# How to complete this task
From start to end, print the entire listing below exactly.

____________________

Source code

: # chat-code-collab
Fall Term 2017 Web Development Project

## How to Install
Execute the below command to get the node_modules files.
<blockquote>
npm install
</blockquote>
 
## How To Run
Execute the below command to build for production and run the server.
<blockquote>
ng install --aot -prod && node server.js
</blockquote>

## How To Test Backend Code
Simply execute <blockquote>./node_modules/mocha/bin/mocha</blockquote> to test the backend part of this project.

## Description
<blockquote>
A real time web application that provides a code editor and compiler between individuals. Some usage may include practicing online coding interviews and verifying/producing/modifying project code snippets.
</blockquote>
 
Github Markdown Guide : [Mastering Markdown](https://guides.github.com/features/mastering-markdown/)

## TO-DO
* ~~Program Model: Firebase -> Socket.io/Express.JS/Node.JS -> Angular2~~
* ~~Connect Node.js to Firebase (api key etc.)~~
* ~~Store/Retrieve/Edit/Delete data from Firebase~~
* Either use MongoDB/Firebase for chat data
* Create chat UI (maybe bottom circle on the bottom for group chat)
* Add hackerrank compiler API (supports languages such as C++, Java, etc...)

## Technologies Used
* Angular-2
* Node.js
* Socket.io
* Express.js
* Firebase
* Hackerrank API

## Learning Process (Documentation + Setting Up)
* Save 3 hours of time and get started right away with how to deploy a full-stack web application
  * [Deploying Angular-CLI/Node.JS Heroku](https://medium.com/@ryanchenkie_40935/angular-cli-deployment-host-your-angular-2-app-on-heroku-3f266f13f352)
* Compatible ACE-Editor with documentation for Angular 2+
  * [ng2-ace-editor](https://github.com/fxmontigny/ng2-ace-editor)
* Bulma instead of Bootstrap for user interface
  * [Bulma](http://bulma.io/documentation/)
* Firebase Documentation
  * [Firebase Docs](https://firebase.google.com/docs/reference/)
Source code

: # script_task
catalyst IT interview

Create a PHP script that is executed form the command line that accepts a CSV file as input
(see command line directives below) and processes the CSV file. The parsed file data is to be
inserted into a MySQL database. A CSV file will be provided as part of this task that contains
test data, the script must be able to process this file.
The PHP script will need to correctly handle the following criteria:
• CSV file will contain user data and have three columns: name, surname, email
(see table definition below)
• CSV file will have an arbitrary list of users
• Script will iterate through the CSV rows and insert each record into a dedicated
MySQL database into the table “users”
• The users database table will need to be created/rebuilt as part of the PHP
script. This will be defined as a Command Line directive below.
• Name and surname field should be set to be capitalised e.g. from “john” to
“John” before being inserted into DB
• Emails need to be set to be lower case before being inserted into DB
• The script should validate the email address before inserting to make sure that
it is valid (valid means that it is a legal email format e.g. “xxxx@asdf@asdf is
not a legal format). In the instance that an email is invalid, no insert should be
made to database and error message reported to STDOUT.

____________________

# Solution to this exercise
Source code

: # chat-code-collab
Fall Term 2017 Web Development Project

## How to Install
Execute the below command to get the node_modules files.
<blockquote>
npm install
</blockquote>
 
## How To Run
Execute the below command to build for production and run the server.
<blockquote>
ng install --aot -prod && node server.js
</blockquote>

## How To Test Backend Code
Simply execute <blockquote>./node_modules/mocha/bin/mocha</blockquote> to test the backend part of this project.

## Description
<blockquote>
A real time web application that provides a code editor and compiler between individuals. Some usage may include practicing online coding interviews and verifying/producing/modifying project code snippets.
</blockquote>
 
Github Markdown Guide : [Mastering Markdown](https://guides.github.com/features/mastering-markdown/)

## TO-DO
* ~~Program Model: Firebase -> Socket.io/Express.JS/Node.JS -> Angular2~~
* ~~Connect Node.js to Firebase (api key etc.)~~
* ~~Store/Retrieve/Edit/Delete data from Firebase~~
* Either use MongoDB/Firebase for chat data
* Create chat UI (maybe bottom circle on the bottom for group chat)
* Add hackerrank compiler API (supports languages such as C++, Java, etc...)

## Technologies Used
* Angular-2
* Node.js
* Socket.io
* Express.js
* Firebase
* Hackerrank API

## Learning Process (Documentation + Setting Up)
* Save 3 hours of time and get started right away with how to deploy a full-stack web application
  * [Deploying Angular-CLI/Node.JS Heroku](https://medium.com/@ryanchenkie_40935/angular-cli-deployment-host-your-angular-2-app-on-heroku-3f266f13f352)
* Compatible ACE-Editor with documentation for Angular 2+
  * [ng2-ace-editor](https://github.com/fxmontigny/ng2-ace-editor)
* Bulma instead of Bootstrap for user interface
  * [Bulma](http://bulma.io/documentation/)
* Firebase Documentation
  * [Firebase Docs](https://firebase.google.com/docs/reference/)
Source code

: # script_task
catalyst IT interview

Create a PHP script that is executed form the command line that accepts a CSV file as input
(see command line directives below) and processes the CSV file. The parsed file data is to be
inserted into a MySQL database. A CSV file will be provided as part of this task that contains
test data, the script must be able to process this file.
The PHP script will need to correctly handle the following criteria:
• CSV file will contain user data and have three columns: name, surname, email
(see table definition below)
• CSV file will have an arbitrary list of users
• Script will iterate through the CSV rows and insert each record into a dedicated
MySQL database into the table “users”
• The users database table will need to be created/rebuilt as part of the PHP
script. This will be defined as a Command Line directive below.
• Name and surname field should be set to be capitalised e.g. from “john” to
“John” before being inserted into DB
• Emails need to be set to be lower case before being inserted into DB
• The script should validate the email address before inserting to make sure that
it is valid (valid means that it is a legal email format e.g. “xxxx@asdf@asdf is
not a legal format). In the instance that an email is invalid, no insert should be
made to database and error message reported to STDOUT.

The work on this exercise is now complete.